I’ve been here in Ashland less than 4 months, and I’m still going crazy over the foods we can buy here!
Today I was browsing through Shop ‘n Cart’s fish section and saw a good buy in wild Alaskan salmon. This store has the other ingredients I needed, as well. Here they are:
The salmon fillet; San-J organic shoyu (my friend in Japan is surprised how good this American brand is!); mirin (a sweet, non-alcoholic rice wine); frozen (or fresh) shiitake mushrooms; and a packaged, dried seaweed, such as wakame, my choice for this meal. Nori is good, too.

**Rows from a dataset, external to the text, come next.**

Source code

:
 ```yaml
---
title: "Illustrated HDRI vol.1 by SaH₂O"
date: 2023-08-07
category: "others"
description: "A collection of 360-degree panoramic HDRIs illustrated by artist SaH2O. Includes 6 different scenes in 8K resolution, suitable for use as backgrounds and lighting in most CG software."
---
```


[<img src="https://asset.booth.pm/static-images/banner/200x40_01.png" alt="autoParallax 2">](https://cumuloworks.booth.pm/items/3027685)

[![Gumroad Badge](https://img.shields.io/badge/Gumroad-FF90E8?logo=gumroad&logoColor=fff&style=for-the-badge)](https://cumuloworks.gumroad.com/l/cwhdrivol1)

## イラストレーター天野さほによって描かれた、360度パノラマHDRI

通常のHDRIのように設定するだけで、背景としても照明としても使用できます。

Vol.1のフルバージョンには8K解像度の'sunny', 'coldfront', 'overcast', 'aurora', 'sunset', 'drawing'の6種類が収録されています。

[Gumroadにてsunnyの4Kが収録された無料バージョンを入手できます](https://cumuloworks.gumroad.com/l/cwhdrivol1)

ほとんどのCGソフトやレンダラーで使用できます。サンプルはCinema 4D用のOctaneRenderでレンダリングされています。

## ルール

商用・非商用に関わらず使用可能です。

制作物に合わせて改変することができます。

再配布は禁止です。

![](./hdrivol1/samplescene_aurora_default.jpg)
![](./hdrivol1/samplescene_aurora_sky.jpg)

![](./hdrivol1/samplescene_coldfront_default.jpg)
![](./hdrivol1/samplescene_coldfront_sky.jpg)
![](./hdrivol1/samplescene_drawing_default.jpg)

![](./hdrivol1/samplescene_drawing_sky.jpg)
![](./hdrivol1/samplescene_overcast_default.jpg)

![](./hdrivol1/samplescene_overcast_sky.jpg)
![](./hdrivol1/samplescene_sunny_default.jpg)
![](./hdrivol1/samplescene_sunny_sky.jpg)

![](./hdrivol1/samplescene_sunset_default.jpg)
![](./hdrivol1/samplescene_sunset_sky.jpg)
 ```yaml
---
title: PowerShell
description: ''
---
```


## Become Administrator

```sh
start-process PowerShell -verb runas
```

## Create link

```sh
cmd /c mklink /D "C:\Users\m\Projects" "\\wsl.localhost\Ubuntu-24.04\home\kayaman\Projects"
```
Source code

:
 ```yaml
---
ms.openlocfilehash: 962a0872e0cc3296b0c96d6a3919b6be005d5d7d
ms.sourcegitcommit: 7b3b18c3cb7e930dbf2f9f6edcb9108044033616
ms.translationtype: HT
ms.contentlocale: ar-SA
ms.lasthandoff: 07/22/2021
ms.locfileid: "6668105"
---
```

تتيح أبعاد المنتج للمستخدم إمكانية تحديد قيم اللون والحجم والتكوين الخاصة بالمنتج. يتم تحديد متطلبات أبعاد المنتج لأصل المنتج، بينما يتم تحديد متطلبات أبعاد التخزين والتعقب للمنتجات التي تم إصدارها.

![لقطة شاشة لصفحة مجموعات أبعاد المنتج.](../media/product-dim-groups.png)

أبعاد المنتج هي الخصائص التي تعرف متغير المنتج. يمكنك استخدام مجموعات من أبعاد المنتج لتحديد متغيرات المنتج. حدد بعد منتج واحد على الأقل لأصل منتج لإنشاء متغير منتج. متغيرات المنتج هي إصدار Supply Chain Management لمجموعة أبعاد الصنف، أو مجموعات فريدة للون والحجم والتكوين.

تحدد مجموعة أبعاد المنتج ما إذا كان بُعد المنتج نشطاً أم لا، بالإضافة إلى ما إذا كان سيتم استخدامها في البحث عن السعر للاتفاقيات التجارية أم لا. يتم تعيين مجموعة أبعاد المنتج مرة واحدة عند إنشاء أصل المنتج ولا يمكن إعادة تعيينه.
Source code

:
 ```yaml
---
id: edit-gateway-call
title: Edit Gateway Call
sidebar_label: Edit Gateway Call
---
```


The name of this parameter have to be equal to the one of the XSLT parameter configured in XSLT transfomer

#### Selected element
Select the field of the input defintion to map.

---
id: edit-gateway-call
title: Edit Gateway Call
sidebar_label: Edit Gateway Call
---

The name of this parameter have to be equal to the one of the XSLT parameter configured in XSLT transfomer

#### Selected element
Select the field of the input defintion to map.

Start some short- or medium-grained (brown, my suggestion) rice boiling; this is more authentic than long-grained, for a Japanese dish.

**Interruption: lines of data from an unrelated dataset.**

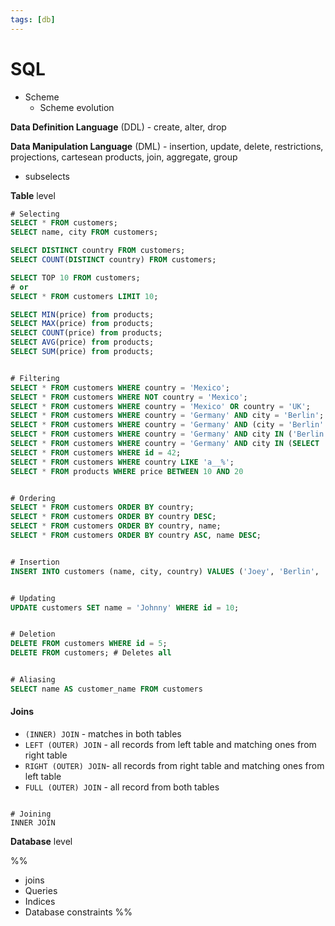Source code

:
 ```yaml
---
tags: [db]
---
```


# SQL

- Scheme
	- Scheme evolution

**Data Definition Language** (DDL) - create, alter, drop

**Data Manipulation Language** (DML) - insertion, update, delete, restrictions, projections, cartesean products, join, aggregate, group

- subselects

**Table** level

```sql
# Selecting
SELECT * FROM customers;
SELECT name, city FROM customers;

SELECT DISTINCT country FROM customers;
SELECT COUNT(DISTINCT country) FROM customers;

SELECT TOP 10 FROM customers;
# or 
SELECT * FROM customers LIMIT 10;

SELECT MIN(price) from products;
SELECT MAX(price) from products;
SELECT COUNT(price) from products;
SELECT AVG(price) from products;
SELECT SUM(price) from products;


# Filtering
SELECT * FROM customers WHERE country = 'Mexico';
SELECT * FROM customers WHERE NOT country = 'Mexico';
SELECT * FROM customers WHERE country = 'Mexico' OR country = 'UK';
SELECT * FROM customers WHERE country = 'Germany' AND city = 'Berlin';
SELECT * FROM customers WHERE country = 'Germany' AND (city = 'Berlin' OR city = 'Stuttgart');
SELECT * FROM customers WHERE country = 'Germany' AND city IN ('Berlin', 'Stuttgart'); # Same as previous
SELECT * FROM customers WHERE country = 'Germany' AND city IN (SELECT ...)
SELECT * FROM customers WHERE id = 42;
SELECT * FROM customers WHERE country LIKE 'a__%';
SELECT * FROM products WHERE price BETWEEN 10 AND 20


# Ordering
SELECT * FROM customers ORDER BY country;
SELECT * FROM customers ORDER BY country DESC;
SELECT * FROM customers ORDER BY country, name;
SELECT * FROM customers ORDER BY country ASC, name DESC;


# Insertion
INSERT INTO customers (name, city, country) VALUES ('Joey', 'Berlin', 'Germany');


# Updating
UPDATE customers SET name = 'Johnny' WHERE id = 10;


# Deletion
DELETE FROM customers WHERE id = 5;
DELETE FROM customers; # Deletes all


# Aliasing
SELECT name AS customer_name FROM customers


```

#### Joins

- `(INNER) JOIN` - matches in both tables
- `LEFT (OUTER) JOIN` - all records from left table and matching ones from right table
- `RIGHT (OUTER) JOIN`- all records from right table and matching ones from left table
- `FULL (OUTER) JOIN` - all record from both tables


```

# Joining
INNER JOIN
```

**Database** level

%%
- joins
- Queries
- Indices
- Database constraints
%%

Twenty minutes before serving dinner, heat sesame (or other) oil in a large frying pan with a lid. Sear the salmon on the flesh side first, then turn over to the skin side and let it brown slightly before adding the liquids.

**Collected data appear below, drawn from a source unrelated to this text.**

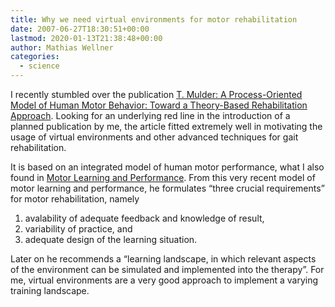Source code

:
 ```yaml
---
title: Why we need virtual environments for motor rehabilitation
date: 2007-06-27T18:30:51+00:00
lastmod: 2020-01-13T21:38:48+00:00
author: Mathias Wellner
categories:
  - science
---
```

I recently stumbled over the publication [T. Mulder: A Process-Oriented Model of Human Motor Behavior: Toward a Theory-Based Rehabilitation Approach](http://www.citeulike.org/user/wellnair/article/1416712). Looking for an underlying red line in the introduction of a planned publication by me, the article fitted extremely well in motivating the usage of virtual environments and other advanced techniques for gait rehabilitation.

It is based on an integrated model of human motor performance, what I also found in [Motor Learning and Performance](http://www.citeulike.org/user/wellnair/article/480365). From this very recent model of motor learning and performance, he formulates &#8220;three crucial requirements&#8221; for motor rehabilitation, namely

  1. avalability of adequate feedback and knowledge of result,
  2. variability of practice, and
  3. adequate design of the learning situation.

Later on he recommends a &#8220;learning landscape, in which relevant aspects of the environment can be simulated and implemented into the therapy&#8221;. For me, virtual environments are a very good approach to implement a varying training landscape.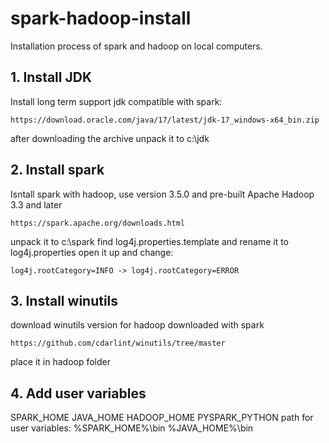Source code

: # spark-hadoop-install
Installation process of spark and hadoop on local computers.

## 1. Install JDK
Install long term support jdk compatible with spark:
```
https://download.oracle.com/java/17/latest/jdk-17_windows-x64_bin.zip
```
after downloading the archive unpack it to c:\jdk

## 2. Install spark
Isntall spark with hadoop, use version 3.5.0 and pre-built Apache Hadoop 3.3 and later
```
https://spark.apache.org/downloads.html
```
unpack it to c:\spark
find log4j.properties.template and rename it to log4j.properties
open it up and change:
```
log4j.rootCategory=INFO -> log4j.rootCategory=ERROR
```
## 3. Install winutils
download winutils version for hadoop downloaded with spark
```
https://github.com/cdarlint/winutils/tree/master
```
place it in hadoop folder

## 4. Add user variables

SPARK_HOME 
JAVA_HOME
HADOOP_HOME
PYSPARK_PYTHON
path for user variables:
%SPARK_HOME%\bin
%JAVA_HOME%\bin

Now cover the bottom of the pan with shoyu and add half that amount of mirin. Pour in enough water to keep the liquids from burning (oh, say a splash to a quarter cup). You can correct the flavor near the end, to your taste, balancing the salty shoyu with the sweet mirin. Pour on top of all the sliced shiitake; how much? just what looks good to you. It adds flavor and a different texture to the finished dish. Sprinkle broken up seaweed on top of the fish; it’ll absorb moisture and soften, adding color and saltiness. Cover the pan and finish cooking, just till done in the thickest part of the filet.
I served the fish on a bed of chopped raw spinach, scooped rice on the side and covered both with the sauce from the pan.
I’m still licking my lips and savoring the flavors I so happily associate with Japan.